The actor-candidate attacks Bustamante and state Sen. Tom McClintock in a second ad that blasts fellow candidates for taking money from Indian gaming interests. "All the other major candidates take their money and pander to them," a stern Schwarzenegger says, staring into the camera. "I don't play that game."
Ironically, Bustamante may have to give back the tribal money. The chief Democrat running to replace Davis got bad news when a state court judge told him Monday to return nearly $4 million that Indian tribes donated to his campaign. So he can't even use the money he's being criticized for taking. Earlier, Bustamante had moved the money from his personal campaign account to an account whose ostensible purpose was to defeat Proposition 54, which would halt the state from keeping racial and ethnic data. But the ads being made featured Bustamante, so they might have been expected to help his gubernatorial campaign, too.
Candidates too poor to buy time in the air war will get their chance Wednesday when during a debate sponsored by California Association of Broadcasters. It's the only debate at which Schwarzenegger will take part, and Arianna Huffington, and McClintock will probably join Bustamante in attacking Schwarzenegger. Huffington and McClintock (and Green Party candidate Peter Camejo) spent much of the past week heaping scorn on the actor because the debate was the only one in which sponsors announced the topics beforehand.

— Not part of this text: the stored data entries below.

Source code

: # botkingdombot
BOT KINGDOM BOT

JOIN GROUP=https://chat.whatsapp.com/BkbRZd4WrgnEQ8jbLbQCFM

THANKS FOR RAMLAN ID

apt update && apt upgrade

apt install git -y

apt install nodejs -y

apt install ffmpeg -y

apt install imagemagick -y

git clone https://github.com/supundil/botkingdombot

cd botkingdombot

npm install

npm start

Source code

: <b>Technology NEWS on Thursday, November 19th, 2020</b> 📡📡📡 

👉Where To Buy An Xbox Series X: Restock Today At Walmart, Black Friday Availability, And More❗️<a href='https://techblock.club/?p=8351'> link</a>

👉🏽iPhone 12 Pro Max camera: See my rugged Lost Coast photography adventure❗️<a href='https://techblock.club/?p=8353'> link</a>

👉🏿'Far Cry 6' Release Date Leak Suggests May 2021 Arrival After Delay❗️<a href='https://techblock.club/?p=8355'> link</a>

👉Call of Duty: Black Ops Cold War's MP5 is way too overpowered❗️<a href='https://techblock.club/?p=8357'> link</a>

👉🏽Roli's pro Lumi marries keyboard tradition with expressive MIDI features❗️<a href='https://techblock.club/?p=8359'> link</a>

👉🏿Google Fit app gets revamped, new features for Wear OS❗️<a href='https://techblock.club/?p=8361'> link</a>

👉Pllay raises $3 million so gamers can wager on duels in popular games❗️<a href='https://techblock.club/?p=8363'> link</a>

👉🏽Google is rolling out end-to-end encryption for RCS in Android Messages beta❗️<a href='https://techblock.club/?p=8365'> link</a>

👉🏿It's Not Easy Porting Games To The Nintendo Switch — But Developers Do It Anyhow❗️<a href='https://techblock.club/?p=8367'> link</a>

Governor Davis and his strategists hope the catfighting among the men and women who hope to succeed him will sicken voters and lead them to vote no. Casting the recall as a circus, Davis has succeeded in cutting the recall's lead by about half in recent weeks. Whether he can find a majority of voters to agree with him isn't clear, but in a bizarre irony, he got a little help from the man who put the recall on the ballot in the first place. Rep. Darrell Issa, who spent nearly $2 million of his own money to launch the recall, advised voters this week that if Schwarzenegger and McClintock both continued to run and split the Republican vote, Issa himself would vote against the recall. "When you vote, if there are still two major Republicans on the ballot, Arnold Schwarzenegger and Tom McClintock, then I advise you to vote no on the recall," he said. Issa issued the warning to bring pressure on McClintock, who trails Schwarzenegger, to withdraw from the race. Issa's warning seemed to be part of a campaign to force out McClintock; today, Sen. Jim Brulte, the top GOP legislator, turned up the heat on his fellow senator by endorsing Schwarzenegger. Let the circus continue.